Your answer must be every line of the data that holds the string "command".

((

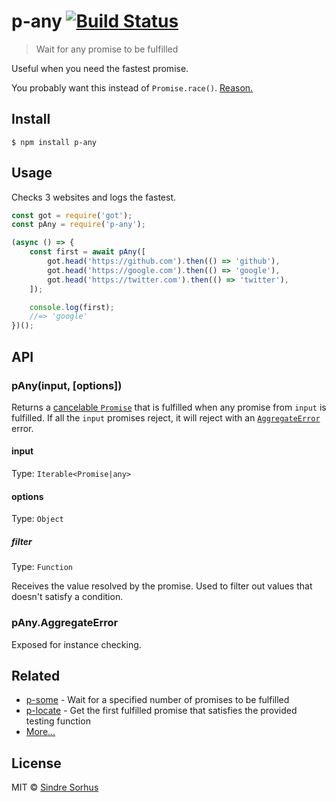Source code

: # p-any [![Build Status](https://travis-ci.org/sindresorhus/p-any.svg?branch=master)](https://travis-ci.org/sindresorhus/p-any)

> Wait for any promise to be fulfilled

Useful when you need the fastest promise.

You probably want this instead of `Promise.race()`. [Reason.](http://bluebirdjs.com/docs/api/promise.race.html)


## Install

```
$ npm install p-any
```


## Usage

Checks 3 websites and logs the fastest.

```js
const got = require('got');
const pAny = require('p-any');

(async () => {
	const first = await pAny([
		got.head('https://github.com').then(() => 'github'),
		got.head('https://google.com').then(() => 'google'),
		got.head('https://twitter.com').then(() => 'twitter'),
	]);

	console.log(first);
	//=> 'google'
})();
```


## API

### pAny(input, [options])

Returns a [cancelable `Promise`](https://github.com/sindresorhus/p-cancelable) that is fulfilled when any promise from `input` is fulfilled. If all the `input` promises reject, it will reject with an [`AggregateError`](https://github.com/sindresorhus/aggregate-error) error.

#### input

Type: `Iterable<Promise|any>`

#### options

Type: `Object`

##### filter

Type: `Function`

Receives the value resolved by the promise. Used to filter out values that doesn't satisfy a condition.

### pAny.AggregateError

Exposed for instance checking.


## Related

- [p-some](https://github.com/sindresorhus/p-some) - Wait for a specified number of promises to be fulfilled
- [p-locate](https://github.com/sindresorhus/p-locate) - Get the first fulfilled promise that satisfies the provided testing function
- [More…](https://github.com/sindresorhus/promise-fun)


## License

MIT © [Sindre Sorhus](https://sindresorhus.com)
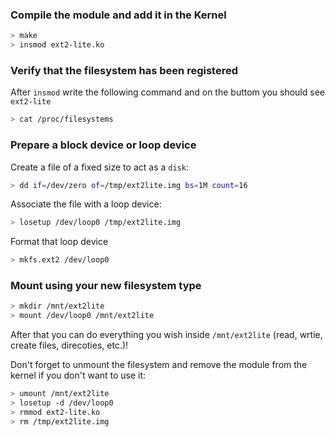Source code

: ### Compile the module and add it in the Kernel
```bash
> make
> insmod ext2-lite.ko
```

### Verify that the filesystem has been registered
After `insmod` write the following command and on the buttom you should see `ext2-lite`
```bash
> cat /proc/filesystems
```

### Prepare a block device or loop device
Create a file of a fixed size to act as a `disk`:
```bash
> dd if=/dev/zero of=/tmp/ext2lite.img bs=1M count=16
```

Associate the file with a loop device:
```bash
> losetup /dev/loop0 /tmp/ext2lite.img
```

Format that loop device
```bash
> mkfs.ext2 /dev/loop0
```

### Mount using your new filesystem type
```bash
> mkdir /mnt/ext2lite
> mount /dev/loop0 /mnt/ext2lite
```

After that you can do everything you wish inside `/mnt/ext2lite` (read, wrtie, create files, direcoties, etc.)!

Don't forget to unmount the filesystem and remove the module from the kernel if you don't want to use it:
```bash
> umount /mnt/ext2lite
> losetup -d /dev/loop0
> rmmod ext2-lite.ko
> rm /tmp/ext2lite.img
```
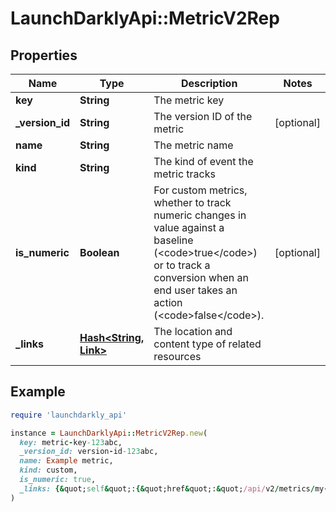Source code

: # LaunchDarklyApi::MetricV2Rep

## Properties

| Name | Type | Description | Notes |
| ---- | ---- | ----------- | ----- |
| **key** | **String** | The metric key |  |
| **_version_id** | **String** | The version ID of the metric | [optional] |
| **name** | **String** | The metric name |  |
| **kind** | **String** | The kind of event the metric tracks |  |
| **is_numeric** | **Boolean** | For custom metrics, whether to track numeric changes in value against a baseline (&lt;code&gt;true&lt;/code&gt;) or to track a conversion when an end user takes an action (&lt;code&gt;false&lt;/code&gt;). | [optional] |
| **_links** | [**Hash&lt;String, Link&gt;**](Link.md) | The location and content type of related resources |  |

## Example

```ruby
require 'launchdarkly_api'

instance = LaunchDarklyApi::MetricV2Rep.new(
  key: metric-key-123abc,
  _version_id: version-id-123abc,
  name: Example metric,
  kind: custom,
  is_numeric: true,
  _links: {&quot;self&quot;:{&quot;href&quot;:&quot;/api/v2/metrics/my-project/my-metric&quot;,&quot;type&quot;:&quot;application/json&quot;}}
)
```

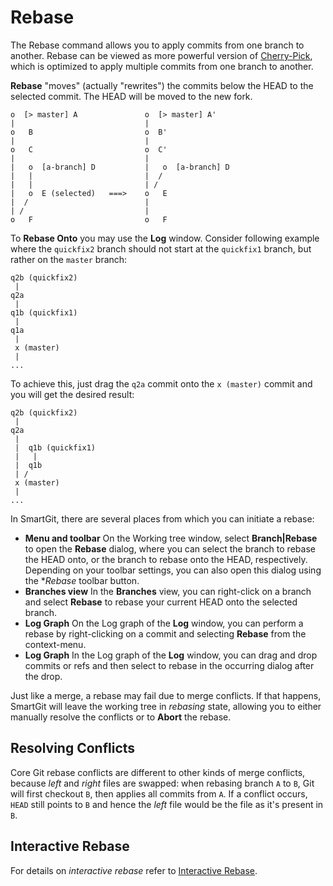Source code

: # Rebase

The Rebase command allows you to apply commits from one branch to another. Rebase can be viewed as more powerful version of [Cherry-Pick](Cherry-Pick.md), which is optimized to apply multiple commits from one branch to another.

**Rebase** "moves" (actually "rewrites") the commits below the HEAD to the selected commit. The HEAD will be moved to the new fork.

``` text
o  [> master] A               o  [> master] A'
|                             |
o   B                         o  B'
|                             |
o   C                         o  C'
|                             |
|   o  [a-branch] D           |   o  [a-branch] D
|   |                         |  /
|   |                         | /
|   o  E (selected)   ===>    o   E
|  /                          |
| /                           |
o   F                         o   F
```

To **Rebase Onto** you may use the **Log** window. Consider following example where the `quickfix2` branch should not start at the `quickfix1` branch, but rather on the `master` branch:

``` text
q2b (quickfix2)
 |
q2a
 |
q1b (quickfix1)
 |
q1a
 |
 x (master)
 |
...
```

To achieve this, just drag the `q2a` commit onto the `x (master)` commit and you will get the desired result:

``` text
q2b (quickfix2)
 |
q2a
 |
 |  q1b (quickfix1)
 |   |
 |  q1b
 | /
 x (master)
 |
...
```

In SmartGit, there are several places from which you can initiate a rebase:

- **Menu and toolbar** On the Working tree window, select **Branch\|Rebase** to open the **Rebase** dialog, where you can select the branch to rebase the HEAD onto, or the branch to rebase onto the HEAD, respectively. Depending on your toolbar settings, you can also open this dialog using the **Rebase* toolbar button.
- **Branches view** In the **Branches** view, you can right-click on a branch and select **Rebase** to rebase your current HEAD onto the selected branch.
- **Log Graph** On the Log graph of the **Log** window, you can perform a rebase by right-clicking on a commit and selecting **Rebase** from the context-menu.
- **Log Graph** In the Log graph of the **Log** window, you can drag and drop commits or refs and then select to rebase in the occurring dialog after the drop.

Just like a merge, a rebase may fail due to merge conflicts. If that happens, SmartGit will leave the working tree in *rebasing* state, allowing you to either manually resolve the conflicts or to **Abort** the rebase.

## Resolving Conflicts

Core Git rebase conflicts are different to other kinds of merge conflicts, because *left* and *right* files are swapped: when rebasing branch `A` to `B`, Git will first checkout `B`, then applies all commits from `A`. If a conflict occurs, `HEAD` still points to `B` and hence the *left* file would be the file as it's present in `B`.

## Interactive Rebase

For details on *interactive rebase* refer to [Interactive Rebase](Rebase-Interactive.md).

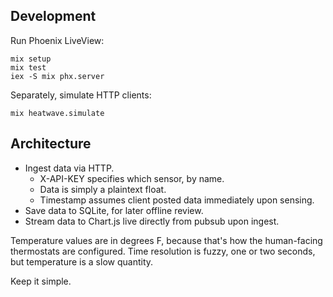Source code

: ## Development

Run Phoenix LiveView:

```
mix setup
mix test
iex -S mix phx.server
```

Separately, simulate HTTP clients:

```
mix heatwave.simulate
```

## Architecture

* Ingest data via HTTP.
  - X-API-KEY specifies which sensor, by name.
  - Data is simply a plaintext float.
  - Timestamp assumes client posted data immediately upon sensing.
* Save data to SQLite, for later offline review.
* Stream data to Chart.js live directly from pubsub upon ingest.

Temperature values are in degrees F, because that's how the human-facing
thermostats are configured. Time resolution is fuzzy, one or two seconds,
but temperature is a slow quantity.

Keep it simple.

))

§ RESULT FOR THIS TASK:
After `insmod` write the following command and on the buttom you should see `ext2-lite`
The Rebase command allows you to apply commits from one branch to another. Rebase can be viewed as more powerful version of [Cherry-Pick](Cherry-Pick.md), which is optimized to apply multiple commits from one branch to another.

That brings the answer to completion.